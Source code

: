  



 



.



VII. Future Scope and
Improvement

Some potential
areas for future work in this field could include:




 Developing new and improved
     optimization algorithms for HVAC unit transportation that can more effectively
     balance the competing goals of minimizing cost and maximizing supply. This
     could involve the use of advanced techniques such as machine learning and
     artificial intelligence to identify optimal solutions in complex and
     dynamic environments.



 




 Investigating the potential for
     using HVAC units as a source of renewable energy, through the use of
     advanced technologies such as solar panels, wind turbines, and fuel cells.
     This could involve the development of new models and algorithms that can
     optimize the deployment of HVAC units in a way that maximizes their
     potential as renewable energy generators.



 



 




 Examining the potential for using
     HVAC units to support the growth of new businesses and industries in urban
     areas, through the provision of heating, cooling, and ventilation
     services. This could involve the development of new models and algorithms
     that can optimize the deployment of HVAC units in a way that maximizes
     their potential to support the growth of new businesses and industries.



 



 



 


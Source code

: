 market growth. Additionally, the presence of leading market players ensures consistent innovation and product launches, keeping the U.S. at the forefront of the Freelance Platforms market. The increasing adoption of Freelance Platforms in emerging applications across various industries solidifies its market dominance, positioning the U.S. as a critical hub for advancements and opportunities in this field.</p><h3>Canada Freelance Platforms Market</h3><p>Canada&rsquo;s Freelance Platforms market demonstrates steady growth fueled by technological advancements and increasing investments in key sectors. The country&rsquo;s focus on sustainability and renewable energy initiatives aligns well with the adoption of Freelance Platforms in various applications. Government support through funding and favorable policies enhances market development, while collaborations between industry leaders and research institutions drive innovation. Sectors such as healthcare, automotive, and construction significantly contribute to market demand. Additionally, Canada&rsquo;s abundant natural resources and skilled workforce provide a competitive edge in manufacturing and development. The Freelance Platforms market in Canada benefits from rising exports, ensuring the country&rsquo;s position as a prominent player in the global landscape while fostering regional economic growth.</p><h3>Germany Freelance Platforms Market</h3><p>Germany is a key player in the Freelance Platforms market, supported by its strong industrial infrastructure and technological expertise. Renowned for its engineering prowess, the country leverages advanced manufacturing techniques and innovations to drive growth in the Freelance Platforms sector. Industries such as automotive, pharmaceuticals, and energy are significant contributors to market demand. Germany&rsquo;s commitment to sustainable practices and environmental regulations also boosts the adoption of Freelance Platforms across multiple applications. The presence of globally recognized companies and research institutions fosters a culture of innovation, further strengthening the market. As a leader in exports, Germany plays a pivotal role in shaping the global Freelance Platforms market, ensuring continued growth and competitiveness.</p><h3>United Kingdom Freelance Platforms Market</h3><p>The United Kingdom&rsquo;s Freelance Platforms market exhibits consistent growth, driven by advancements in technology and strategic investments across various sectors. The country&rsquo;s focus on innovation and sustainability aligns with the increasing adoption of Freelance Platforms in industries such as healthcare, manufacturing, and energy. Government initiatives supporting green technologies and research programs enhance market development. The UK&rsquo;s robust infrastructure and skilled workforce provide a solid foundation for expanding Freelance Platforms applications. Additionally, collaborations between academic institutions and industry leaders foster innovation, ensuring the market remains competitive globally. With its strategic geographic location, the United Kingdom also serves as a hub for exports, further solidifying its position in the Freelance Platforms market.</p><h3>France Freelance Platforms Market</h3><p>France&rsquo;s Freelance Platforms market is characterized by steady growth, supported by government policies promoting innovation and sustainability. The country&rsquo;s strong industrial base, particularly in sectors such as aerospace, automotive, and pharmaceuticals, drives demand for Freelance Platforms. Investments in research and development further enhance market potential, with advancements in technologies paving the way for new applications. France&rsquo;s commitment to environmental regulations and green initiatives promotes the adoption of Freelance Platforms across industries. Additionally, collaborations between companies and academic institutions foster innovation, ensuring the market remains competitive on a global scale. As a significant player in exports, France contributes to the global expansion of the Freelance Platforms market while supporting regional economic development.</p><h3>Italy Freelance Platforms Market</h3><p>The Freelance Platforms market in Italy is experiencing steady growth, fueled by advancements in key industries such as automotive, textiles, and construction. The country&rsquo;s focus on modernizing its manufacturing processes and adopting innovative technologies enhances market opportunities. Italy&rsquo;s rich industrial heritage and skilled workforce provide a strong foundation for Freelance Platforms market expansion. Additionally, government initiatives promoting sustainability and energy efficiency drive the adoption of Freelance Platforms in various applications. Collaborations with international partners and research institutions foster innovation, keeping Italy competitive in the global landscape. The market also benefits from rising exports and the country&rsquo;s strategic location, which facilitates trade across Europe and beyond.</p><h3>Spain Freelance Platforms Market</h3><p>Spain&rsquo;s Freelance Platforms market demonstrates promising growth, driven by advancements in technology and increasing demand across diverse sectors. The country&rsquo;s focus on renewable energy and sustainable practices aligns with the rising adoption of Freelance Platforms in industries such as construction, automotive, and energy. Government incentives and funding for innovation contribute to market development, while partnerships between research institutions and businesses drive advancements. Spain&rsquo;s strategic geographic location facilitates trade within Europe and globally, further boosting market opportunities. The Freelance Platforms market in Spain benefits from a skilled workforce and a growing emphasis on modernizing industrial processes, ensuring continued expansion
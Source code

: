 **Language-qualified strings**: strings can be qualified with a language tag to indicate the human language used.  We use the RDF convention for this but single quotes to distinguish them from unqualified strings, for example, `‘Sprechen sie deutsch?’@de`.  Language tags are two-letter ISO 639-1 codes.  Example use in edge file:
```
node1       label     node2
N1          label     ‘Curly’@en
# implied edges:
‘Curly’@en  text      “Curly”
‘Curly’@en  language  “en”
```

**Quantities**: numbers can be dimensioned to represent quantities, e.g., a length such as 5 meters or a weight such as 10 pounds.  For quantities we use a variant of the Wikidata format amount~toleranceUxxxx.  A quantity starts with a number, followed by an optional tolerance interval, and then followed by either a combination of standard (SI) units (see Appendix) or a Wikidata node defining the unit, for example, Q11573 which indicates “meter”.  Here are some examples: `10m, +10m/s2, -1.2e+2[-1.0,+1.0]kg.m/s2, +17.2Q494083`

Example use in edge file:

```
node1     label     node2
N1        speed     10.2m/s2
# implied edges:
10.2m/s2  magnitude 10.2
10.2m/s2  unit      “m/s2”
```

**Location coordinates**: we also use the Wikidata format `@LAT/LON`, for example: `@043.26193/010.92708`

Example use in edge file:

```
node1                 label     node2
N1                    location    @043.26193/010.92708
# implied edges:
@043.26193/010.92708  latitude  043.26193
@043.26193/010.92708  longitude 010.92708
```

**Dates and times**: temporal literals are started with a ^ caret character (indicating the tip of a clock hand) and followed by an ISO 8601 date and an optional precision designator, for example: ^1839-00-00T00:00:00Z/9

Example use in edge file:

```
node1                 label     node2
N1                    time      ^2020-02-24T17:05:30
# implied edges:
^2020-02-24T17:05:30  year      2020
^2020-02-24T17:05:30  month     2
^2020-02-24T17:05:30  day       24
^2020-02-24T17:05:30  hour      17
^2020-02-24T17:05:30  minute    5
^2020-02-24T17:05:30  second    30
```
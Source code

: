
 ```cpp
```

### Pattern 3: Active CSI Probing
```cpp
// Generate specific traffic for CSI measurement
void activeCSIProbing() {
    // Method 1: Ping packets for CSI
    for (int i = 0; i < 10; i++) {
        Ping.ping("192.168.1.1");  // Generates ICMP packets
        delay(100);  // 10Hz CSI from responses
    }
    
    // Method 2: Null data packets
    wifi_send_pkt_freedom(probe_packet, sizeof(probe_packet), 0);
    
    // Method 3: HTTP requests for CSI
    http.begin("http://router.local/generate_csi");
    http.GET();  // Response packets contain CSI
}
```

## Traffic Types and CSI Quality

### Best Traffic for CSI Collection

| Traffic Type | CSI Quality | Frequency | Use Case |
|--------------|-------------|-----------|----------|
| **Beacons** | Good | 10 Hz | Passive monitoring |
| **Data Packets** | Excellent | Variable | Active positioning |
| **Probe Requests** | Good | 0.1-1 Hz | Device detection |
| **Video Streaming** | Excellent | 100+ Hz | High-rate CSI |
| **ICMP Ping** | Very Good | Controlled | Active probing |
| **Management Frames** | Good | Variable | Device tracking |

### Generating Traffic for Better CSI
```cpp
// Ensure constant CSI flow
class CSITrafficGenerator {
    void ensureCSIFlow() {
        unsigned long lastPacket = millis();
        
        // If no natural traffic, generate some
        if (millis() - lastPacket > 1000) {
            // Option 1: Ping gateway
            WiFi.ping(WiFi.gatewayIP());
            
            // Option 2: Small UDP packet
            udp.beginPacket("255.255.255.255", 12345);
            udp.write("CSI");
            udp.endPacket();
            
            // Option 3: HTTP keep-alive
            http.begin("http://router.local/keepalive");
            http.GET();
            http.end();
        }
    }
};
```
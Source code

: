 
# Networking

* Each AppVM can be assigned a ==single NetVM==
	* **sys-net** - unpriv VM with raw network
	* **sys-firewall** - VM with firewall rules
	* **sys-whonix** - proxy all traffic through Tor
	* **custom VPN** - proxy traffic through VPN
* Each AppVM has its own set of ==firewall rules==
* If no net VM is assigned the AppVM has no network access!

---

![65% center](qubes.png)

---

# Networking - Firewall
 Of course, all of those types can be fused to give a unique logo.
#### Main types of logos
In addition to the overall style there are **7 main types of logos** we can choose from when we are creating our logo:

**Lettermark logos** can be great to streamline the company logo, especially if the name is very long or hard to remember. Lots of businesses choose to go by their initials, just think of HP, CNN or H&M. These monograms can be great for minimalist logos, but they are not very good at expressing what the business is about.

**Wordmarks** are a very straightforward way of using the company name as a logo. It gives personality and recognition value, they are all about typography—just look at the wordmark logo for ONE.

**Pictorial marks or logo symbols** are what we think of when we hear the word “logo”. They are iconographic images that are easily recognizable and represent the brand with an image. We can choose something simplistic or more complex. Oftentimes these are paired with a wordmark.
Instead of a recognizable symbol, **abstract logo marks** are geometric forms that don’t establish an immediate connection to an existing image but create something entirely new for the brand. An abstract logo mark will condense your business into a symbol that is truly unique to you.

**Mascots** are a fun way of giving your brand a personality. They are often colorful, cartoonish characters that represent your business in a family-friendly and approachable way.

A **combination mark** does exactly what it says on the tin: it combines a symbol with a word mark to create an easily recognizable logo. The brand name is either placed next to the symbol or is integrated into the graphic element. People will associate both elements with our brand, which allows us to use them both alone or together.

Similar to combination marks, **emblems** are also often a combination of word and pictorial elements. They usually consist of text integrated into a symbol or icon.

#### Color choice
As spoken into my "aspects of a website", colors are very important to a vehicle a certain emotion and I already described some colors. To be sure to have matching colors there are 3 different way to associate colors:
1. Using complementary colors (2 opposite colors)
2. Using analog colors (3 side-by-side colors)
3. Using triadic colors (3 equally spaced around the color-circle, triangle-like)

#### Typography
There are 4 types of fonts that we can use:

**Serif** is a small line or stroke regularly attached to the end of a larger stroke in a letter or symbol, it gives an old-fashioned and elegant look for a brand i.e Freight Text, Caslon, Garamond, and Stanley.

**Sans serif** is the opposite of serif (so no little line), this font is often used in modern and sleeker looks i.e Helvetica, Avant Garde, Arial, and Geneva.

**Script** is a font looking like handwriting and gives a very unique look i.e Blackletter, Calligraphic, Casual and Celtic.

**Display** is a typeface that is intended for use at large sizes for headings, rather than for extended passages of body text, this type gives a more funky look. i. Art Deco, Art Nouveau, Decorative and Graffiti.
* * * * * * * * *
▸ **What is expected**
In restating the data, begin at its first line, reproduce each line word for word, and conclude with the line that contains "optimization algorithms for".

▸ **Reply**
Source code

:  



 



.



VII. Future Scope and
Improvement

Some potential
areas for future work in this field could include:




 Developing new and improved
     optimization algorithms for HVAC unit transportation that can more effectively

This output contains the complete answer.